#TweetOrDie

For my submission to Ari Lamstein’s R Shapefile Contest, I looked at Twitter’s sentiment towards Hillary Clinton and Donald Trump. Using geotagged Tweets, I mapped sentiment expressed in tweets across the United States and examined the effect of keynote speeches at the Democratic National Convention on tweet sentiment.

Database architecture

The tweets, henceforth referred to as twitts, are stored on a MySQL database I have on an AWS RDS instance. I have a script (included at the bottom of the post) hosted on EC2 to pull down live twitts mentioning Clinton or Trump’s Twitter handles using the streamR package (I begain tracking the evening of Monday, July 25th, 2016).

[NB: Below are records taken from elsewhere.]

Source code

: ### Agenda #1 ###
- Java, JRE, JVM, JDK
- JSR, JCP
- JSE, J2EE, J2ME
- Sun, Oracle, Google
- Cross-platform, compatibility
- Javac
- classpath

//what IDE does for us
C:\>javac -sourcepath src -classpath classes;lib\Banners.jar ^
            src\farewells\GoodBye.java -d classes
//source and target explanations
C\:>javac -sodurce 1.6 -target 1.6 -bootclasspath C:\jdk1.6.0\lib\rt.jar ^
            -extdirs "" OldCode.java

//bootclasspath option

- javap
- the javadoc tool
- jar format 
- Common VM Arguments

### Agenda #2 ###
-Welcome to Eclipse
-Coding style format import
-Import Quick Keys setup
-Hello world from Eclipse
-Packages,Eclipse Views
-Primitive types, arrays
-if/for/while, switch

Before writing the twitts to the database, I used httr and the US Census API to reverse geocode the twitts for which lat/lon tracking is enabled (around 3% of all twitts). Additionally, I used tidytext to count the number of “positive” and “negative” words for each twitt and detect which candidate the twitt refers to. In cases where both candidates were mentioned, I did not calculate sentiment.

Load up

library(chuckr) # package for pulling from my MySQL database
library(RMySQL)
library(DBI)
library(scales)
library(tidyr)
library(dplyr)
library(lubridate)
library(RColorBrewer)
library(highcharter)

Twitter candidate sentiment by state

twitts_og <- chuckr::cQuery("SELECT 
        candidate,
       `State.name` AS state_name,
        avg(positive - negative) AS score
       FROM twitts
        WHERE candidate IS NOT NULL
        AND `State.name` IS NOT NULL
       GROUP BY 1,2")

To quantify sentiment, I took the mean difference in positive and negative words for each candidate per state. To compare states’ candidate preferences, I then took the differences in the candidates’ scores within states.

twitts <- twitts_og %>%
    spread(candidate, score, fill = 0) %>% 
    mutate(diff = round(Clinton - Trump, 2),
           name = state_name)

To create the map, I used jbkunst’s higcharter package, which comes preloaded with U.S. geojson files.

States with positive values tend to have more positive language when tweeting about Clinton than Trump and are colored blue, while states with negative values are in red, indicating relatively more postive tweets for Trump.

data("usgeojson")
highchart() %>% 
    hc_add_series_map(
        usgeojson, twitts,
        name = "Tweet Score", value = "diff", joinBy = "name") %>% 
    hc_colorAxis(dataClasses = color_classes(breaks = c(-1, 0, 1), colorRampPalette(c('#E91D0E', '#232066'))(3))) %>% 
    hc_legend(layout = "vertical", align = "right", floating = TRUE)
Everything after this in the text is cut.